ECLI:NL:RVS:2007:BA7029
Raad van State
- Hoger beroep
- H.G. Lubberdink
- C.E.C.M. van Roosmalen
- Rechtspraak.nl
Niet-ontvankelijkheid van hoger beroep wegens onvolledig ontvangen beroepschrift
In deze zaak heeft de Raad van State op 31 mei 2007 uitspraak gedaan over de ontvankelijkheid van een hoger beroep dat was ingesteld door een vreemdeling die in vreemdelingenbewaring was gesteld. Het hoger beroepschrift was uitsluitend per fax verzonden, maar de eerste bladzijde was onvolledig ontvangen. Dit leidde tot de vraag of de advocaat die het beroepschrift had ondertekend, voldoende was gevolmachtigd om het hoger beroep in te stellen. Volgens artikel 70 van de Vreemdelingenwet 2000 dient het hoger beroep te worden ingesteld door de vreemdeling zelf, zijn wettelijke vertegenwoordiger, een bijzondere gemachtigde of een advocaat die verklaart daartoe bepaaldelijk te zijn gevolmachtigd.
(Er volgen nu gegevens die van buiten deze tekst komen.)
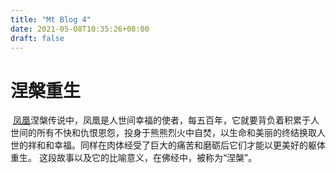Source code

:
 ```yaml
---
title: "Mt Blog 4"
date: 2021-05-08T10:35:26+08:00
draft: false
---
```


# 涅槃重生

​		[凤凰](https://baike.baidu.com/item/凤凰)涅槃传说中，凤凰是人世间幸福的使者，每五百年，它就要背负着积累于人世间的所有不快和仇恨恩怨，投身于熊熊烈火中自焚，以生命和美丽的终结换取人世的祥和和幸福。同样在肉体经受了巨大的痛苦和磨砺后它们才能以更美好的躯体重生。 这段故事以及它的比喻意义，在佛经中，被称为“涅槃”。


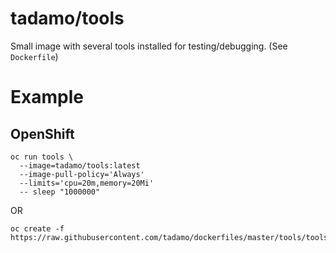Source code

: # tadamo/tools

Small image with several tools installed for testing/debugging. (See `Dockerfile`)

# Example

## OpenShift

```
oc run tools \
  --image=tadamo/tools:latest
  --image-pull-policy='Always'
  --limits='cpu=20m,memory=20Mi'
  -- sleep "1000000"
```

OR

```
oc create -f https://raw.githubusercontent.com/tadamo/dockerfiles/master/tools/tools.yaml
```
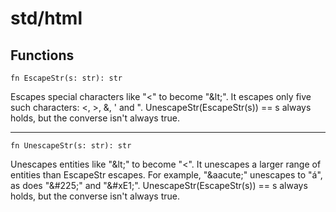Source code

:# std/html

## Functions

```jule
fn EscapeStr(s: str): str
```
Escapes special characters like "<" to become "\&lt;". It escapes only five such characters: <, >, &, ' and ". UnescapeStr(EscapeStr(s)) == s always holds, but the converse isn't always true.

---

```jule
fn UnescapeStr(s: str): str
```
Unescapes entities like "\&lt;" to become "<". It unescapes a larger range of entities than EscapeStr escapes. For example, "\&aacute;" unescapes to "á", as does "\&#225;" and "\&#xE1;". UnescapeStr(EscapeStr(s)) == s always holds, but the converse isn't always true.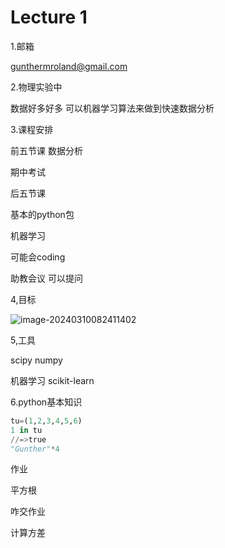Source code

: # Lecture 1

1.邮箱

gunthermroland@gmail.com

2.物理实验中

数据好多好多 可以机器学习算法来做到快速数据分析 

3.课程安排 

前五节课 数据分析

期中考试

后五节课

基本的python包

机器学习

可能会coding

助教会议 可以提问 

4,目标

![image-20240310082411402](C:\Users\Lenovo\AppData\Roaming\Typora\typora-user-images\image-20240310082411402.png)

5,工具 

scipy  numpy  

机器学习 scikit-learn

6.python基本知识

```python
tu=(1,2,3,4,5,6)
1 in tu
//=>true
"Gunther"*4

```

作业

平方根

咋交作业

计算方差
De Raad van State oordeelde dat uit de ontvangen documenten niet bleek dat de advocaat de juiste volmacht had, wat leidde tot de conclusie dat het hoger beroep kennelijk niet ontvankelijk was. De rechtbank had eerder het beroep van de vreemdeling tegen het voortduren van de vrijheidsontneming ongegrond verklaard, en het verzoek om schadevergoeding afgewezen. De Raad van State verklaarde het hoger beroep niet ontvankelijk en wees een proceskostenveroordeling af, omdat er geen aanleiding voor was. De uitspraak werd gedaan in naam der Koningin, en de beslissing werd openbaar uitgesproken op dezelfde datum.